- Activity
Only a number is wanted: how many lines of the entries include the string "price"?
*** Records for the task ***
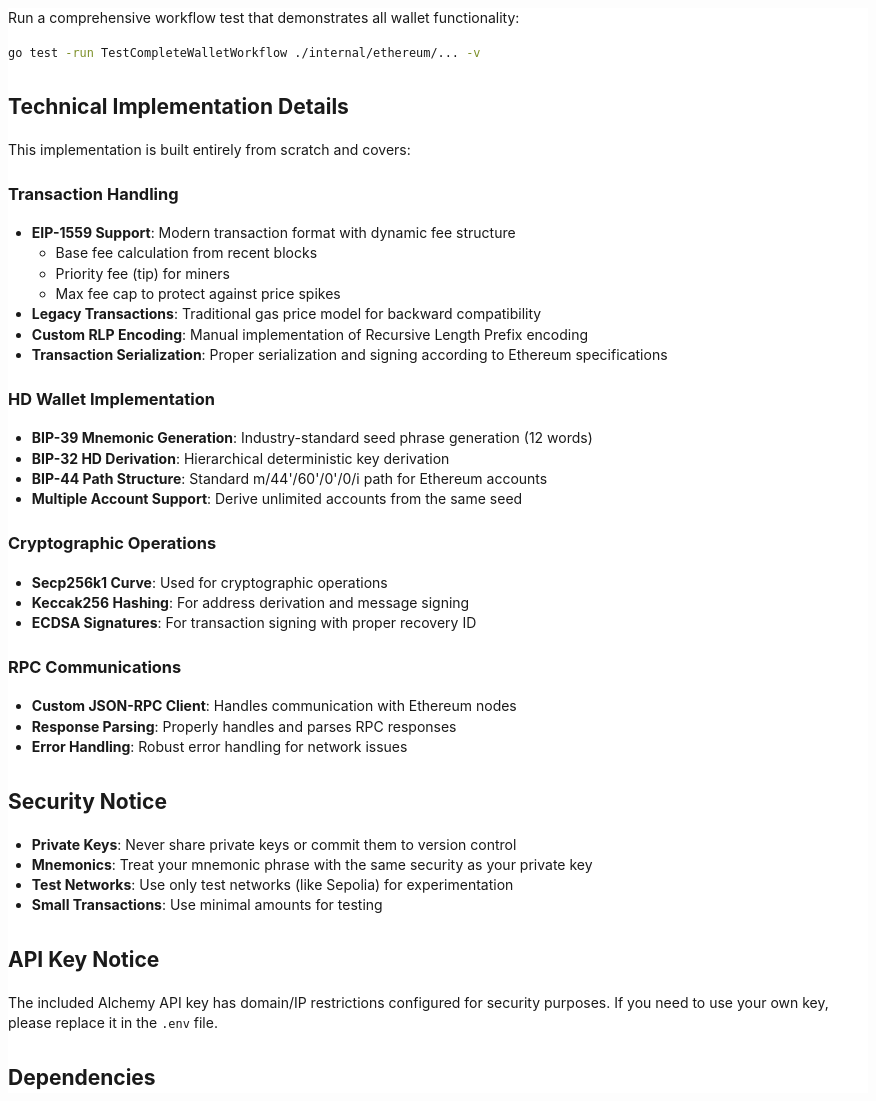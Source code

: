 Run a comprehensive workflow test that demonstrates all wallet functionality:
```bash
go test -run TestCompleteWalletWorkflow ./internal/ethereum/... -v
```

## Technical Implementation Details

This implementation is built entirely from scratch and covers:

### Transaction Handling

- **EIP-1559 Support**: Modern transaction format with dynamic fee structure
  - Base fee calculation from recent blocks
  - Priority fee (tip) for miners
  - Max fee cap to protect against price spikes
- **Legacy Transactions**: Traditional gas price model for backward compatibility
- **Custom RLP Encoding**: Manual implementation of Recursive Length Prefix encoding
- **Transaction Serialization**: Proper serialization and signing according to Ethereum specifications

### HD Wallet Implementation

- **BIP-39 Mnemonic Generation**: Industry-standard seed phrase generation (12 words)
- **BIP-32 HD Derivation**: Hierarchical deterministic key derivation
- **BIP-44 Path Structure**: Standard m/44'/60'/0'/0/i path for Ethereum accounts
- **Multiple Account Support**: Derive unlimited accounts from the same seed

### Cryptographic Operations

- **Secp256k1 Curve**: Used for cryptographic operations
- **Keccak256 Hashing**: For address derivation and message signing
- **ECDSA Signatures**: For transaction signing with proper recovery ID

### RPC Communications

- **Custom JSON-RPC Client**: Handles communication with Ethereum nodes
- **Response Parsing**: Properly handles and parses RPC responses
- **Error Handling**: Robust error handling for network issues

## Security Notice

- **Private Keys**: Never share private keys or commit them to version control
- **Mnemonics**: Treat your mnemonic phrase with the same security as your private key
- **Test Networks**: Use only test networks (like Sepolia) for experimentation
- **Small Transactions**: Use minimal amounts for testing

## API Key Notice

The included Alchemy API key has domain/IP restrictions configured for security purposes. If you need to use your own key, please replace it in the `.env` file.

## Dependencies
*** End of Records for the task ***
- Solved exercise
2